Thermal shock performance of copper-based powder metallurgy brake pads

铜基粉末冶金闸片具有高导热性、优异的摩擦学性能和高适应性,被广泛用于高速列车闸片。本文对粉末冶金闸片进行抗热震试验,模拟闸片在制动过程中的温度变化,并对闸片尺寸、粘接强度及显微组织进行测试分析,以验证铜基粉末冶金闸片的可靠性。结果表明:在宏观角度上(毫米级),经过热震循环后,闸片表面未发现明显裂纹;闸片的整体尺寸均有所增加,在低温循环阶段,尺寸增长较慢,高温循环后,急剧增加;在微观角度上(微米级),闸片背板和钎料层结合较好,界面较平直,与摩擦块无明显界面;经热震循环后,摩擦块内部组织变得疏松,与钎料层的结合程度下降。

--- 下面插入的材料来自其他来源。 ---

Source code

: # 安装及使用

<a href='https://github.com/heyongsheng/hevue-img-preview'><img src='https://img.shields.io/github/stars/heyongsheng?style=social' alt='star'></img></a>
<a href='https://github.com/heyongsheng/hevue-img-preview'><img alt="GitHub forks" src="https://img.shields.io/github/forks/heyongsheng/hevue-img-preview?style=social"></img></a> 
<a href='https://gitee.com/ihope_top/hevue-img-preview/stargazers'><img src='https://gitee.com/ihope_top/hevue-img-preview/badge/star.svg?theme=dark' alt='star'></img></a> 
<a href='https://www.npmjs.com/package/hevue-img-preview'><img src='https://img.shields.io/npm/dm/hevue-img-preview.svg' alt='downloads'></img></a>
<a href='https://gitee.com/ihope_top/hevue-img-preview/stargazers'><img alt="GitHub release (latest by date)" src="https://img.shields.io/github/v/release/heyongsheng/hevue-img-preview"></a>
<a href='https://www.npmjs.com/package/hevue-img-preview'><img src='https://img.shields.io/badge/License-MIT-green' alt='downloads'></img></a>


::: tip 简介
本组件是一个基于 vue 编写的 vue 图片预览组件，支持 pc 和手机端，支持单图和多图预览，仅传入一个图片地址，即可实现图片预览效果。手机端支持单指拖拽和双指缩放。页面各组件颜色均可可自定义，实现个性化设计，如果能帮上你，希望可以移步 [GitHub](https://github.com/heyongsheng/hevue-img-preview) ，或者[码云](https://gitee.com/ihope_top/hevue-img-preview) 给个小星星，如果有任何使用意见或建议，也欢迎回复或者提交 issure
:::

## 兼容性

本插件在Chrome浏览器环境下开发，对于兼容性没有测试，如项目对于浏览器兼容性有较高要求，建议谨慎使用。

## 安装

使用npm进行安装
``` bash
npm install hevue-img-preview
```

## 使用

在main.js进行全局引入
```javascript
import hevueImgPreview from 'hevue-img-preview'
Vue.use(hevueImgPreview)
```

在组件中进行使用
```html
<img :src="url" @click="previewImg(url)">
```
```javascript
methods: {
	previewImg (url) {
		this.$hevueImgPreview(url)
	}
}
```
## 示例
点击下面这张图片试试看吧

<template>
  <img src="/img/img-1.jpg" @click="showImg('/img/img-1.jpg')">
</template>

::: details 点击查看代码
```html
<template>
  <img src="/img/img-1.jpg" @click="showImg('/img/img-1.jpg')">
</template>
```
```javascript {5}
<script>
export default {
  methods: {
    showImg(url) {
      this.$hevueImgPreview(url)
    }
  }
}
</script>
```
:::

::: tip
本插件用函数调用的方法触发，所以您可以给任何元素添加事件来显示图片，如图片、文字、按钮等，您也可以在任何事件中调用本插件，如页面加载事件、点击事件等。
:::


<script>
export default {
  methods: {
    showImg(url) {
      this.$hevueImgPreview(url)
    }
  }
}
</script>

Copper-based powder metallurgy brake pads are widely used as brake pads for high-speed trains because of their high thermal conductivity,excellent tribological properties and high adaptability.In this paper,thermal shock tests were conducted on the powder metallurgy brake pads to simulate the temperature change of the pads during braking,and the dimensions,bond strength and microstructure of the pads were tested and analyzed to verify the reliability of copper-based powder metallurgy brake pads.The results show that in the macroscopic perspective(millimeter level),no obvious cracks are found on the surface of the brake pads after the thermal shock cycle.The overall dimensions of the brake pads are increased,and the dimensions increase slowly in the low-temperature cycling stage,and then dramatically after the high-temperature cycling.In the microscopic perspective(micrometer level),the brake pads back plate and brazing layer are better bonded with a straight interface and have no obvious interface with the friction block.After the thermal shock cycle,internal organization of the friction block becomes loose and the degree of bonding with the brazing layer decreases.